Tax Incentives For New Businesses

September 23, 2002

According to observers, the White House is looking for a tax cut proposal that would help the economy without widening the deficit. One plan fits the bill: tax incentives aimed at people who want to start businesses over the next two or three years.

  • The first two years for these small, entrepreneurial start-ups would be tax free.
  • The third and fourth years would be taxed at half the normal corporate rate -- and any stock sold by employees, founders or owners during the first two years would be taxed at half the normal capital gains rate.
  • The plan wouldn't contribute much to the deficit because most start-ups don't make much money in the first couple of years any way, and wouldn't be contributing much in corporate taxes.
  • Yet they would -- on their own and without any added incentives or requirements -- create new jobs and new individual taxpayers.

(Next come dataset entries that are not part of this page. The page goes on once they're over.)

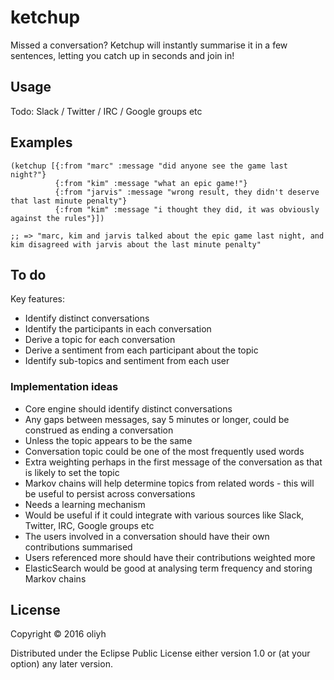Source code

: # ketchup

Missed a conversation? Ketchup will instantly summarise it in a few sentences,
letting you catch up in seconds and join in!

## Usage

Todo: Slack / Twitter / IRC / Google groups etc

## Examples

```
(ketchup [{:from "marc" :message "did anyone see the game last night?"}
          {:from "kim" :message "what an epic game!"}
          {:from "jarvis" :message "wrong result, they didn't deserve that last minute penalty"}
          {:from "kim" :message "i thought they did, it was obviously against the rules"}])

;; => "marc, kim and jarvis talked about the epic game last night, and kim disagreed with jarvis about the last minute penalty"
```

## To do

Key features:
* Identify distinct conversations
* Identify the participants in each conversation
* Derive a topic for each conversation
* Derive a sentiment from each participant about the topic
* Identify sub-topics and sentiment from each user

### Implementation ideas

* Core engine should identify distinct conversations
 * Any gaps between messages, say 5 minutes or longer, could be construed as ending a conversation
  * Unless the topic appears to be the same
* Conversation topic could be one of the most frequently used words
 * Extra weighting perhaps in the first message of the conversation as that is likely to set the topic
 * Markov chains will help determine topics from related words - this will be useful to persist across conversations
* Needs a learning mechanism
* Would be useful if it could integrate with various sources like Slack, Twitter, IRC, Google groups etc
* The users involved in a conversation should have their own contributions summarised
* Users referenced more should have their contributions weighted more
* ElasticSearch would be good at analysing term frequency and storing Markov chains

## License

Copyright © 2016 oliyh

Distributed under the Eclipse Public License either version 1.0 or (at
your option) any later version.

As for worries that the cut in capital gains will reduce revenues, after the rate was lowered to 20 percent in 1981, revenue from that source averaged $254 billion a year. After 1987, when it was hiked back to 28 percent, that revenue averaged $100 billion less.

From a political standpoint, the plan is also a winner. In targeting new businesses started up by "little guys" it will avoid charges that it is tax break for the rich or corporate welfare. All that's needed are safeguards to make sure existing businesses don't use the plan as an opportunity to shelter income by transferring assets from existing firms to new ones, observers say.